Однако из дальнейшего мы ясно видим, что порой эта установка дает сбой и стены «цинизма» и «скуки» рушатся. Привязалась Маша к пациенту, а он умер. Сперва ей «не было ни больно, ни обидно, ни жалко», а чуть позже происходит срыв: «Хотелось сойти с ума. Совсем перестать за что-либо отвечать и просто заорать…». Многое Маша уже умеет не впустить в себя, оставить «на адресе» и тут же забыть. Но есть сюжеты, с которыми смириться не получается ну никак. Например, «жмуренок» — мертворожденный ребенок наркоманки, с которым Маше, по стечению обстоятельств, придется провести несколько часов подряд. Вот тут-то всё и обнаруживается. Что сострадание есть, и что несовершенство мира не может не травмировать. Что Маша, хоть и зарекалась вспоминать, помнит все смерти — тех, кому могла помочь, но не успела, не смогла. И от этого чувства ответственности уже никогда и никуда не деться.

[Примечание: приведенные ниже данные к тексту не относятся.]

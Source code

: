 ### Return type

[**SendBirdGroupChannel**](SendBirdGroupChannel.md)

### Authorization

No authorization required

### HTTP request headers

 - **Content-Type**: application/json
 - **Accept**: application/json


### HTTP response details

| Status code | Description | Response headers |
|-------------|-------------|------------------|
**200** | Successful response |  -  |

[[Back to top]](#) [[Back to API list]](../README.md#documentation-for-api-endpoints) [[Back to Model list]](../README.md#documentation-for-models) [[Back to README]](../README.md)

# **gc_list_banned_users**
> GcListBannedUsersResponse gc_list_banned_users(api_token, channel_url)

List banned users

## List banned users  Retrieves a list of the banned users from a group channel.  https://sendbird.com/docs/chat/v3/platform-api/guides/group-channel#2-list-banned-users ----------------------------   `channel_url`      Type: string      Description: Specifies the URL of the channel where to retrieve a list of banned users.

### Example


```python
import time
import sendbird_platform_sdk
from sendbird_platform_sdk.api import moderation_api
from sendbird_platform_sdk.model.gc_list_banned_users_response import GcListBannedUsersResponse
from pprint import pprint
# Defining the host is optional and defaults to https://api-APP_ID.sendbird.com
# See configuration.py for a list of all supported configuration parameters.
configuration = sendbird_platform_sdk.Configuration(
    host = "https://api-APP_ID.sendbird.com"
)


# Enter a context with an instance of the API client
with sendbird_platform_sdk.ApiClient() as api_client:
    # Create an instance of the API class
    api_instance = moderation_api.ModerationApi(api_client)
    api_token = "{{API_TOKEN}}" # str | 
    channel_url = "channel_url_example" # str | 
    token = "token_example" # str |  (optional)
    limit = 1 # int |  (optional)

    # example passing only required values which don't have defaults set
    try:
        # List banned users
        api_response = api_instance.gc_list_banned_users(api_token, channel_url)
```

Богом быть трудно. А играть его роль, когда ты человек, — еще труднее.

Надежда Геласимова

Мария Ким. «Мой телефон 03»

Текст Марии Ким обрушивается на вас как бурный поток, в котором вызовы, пациенты, диагнозы, трупы, младенцы, старухи, носилки, дефибрилляторы – все это переплавилось и стало единой субстанцией. Из потока автор выхватывает фельдшеров, медсестер, диспетчеров и врачей. Отряхивает, немного приводит их в порядок, если позволяет свободная минутка, и снова выпускает на линию. Потому что мы должны их запомнить.

Бесконечные квартиры с бесконечными больными сменяют друг друга с быстротой молнии. Броски во времени, вспышки, события, попавшие в свет фар машины скорой помощи. Кадры, как будто случайно подобранные, хаотично разбросанные по книге, выстраиваются в единственно правильную последовательность, проливая свет на главное и оставляя в тени все то, что нас так часто волнует, но, как правило, является абсолютно незначительным с точки зрения конечности жизни.

«Смерть неотвратима. А жизнь в состоянии сама о себе позаботиться. Мы – наблюдатели».

Примерно так мы, читатели, и наблюдаем мир глазами новоиспеченного фельдшера. Она – новичок, но даже она уже научилась не различать больных и не обращать внимания на постоянную усталость, нереальные условия, холод, голод и снег. В принципе – вообще на все. И этот, уже ставший профессиональным, взгляд легко стирает ненужное, то, что не имеет никакого отношения к делу «…и мы пошли спасать мир». Капельницы она, кстати, ставит даже не открывая глаз.

Неслучайно Мария Ким словно проматывает больных, резко бросая нас из одного помещения в другое. Иногда стоит взглянуть на себя со стороны фельдшера, стать частью чего-то, хотя бы их нескончаемой работы. Это действительно отрезвляет. Когда ты чувствуешь себя просто телом. И ничем больше.

И тогда на фоне круговорота наших неважных и ненужных лиц вдруг начинают явственно проступать фигуры врачей, медсестер, диспетчеров, работников скорой, за чьей работой мы так внимательно смотрим, затаив дыхание от страха. Но больше не от страха за свою жизнь.

Это про скорую: детально, точно и максимально честно. И, пожалуй, слово «трушная» наиболее подходит к таким вещам. Приятно, когда человек знает, о чем говорит. И когда ему есть, что сказать. Проза Марии Ким – это как нырнуть с головой в сугроб после бани. И пролежать там потом еще пару часов. А потом, может, нырнуть снова. Если понравится.

И да, автор предельно точно озвучивает проблему в самом начале произведения:

«Я боюсь, что однажды мир станет добрым и пушистым, а я уже не смогу стать добрее».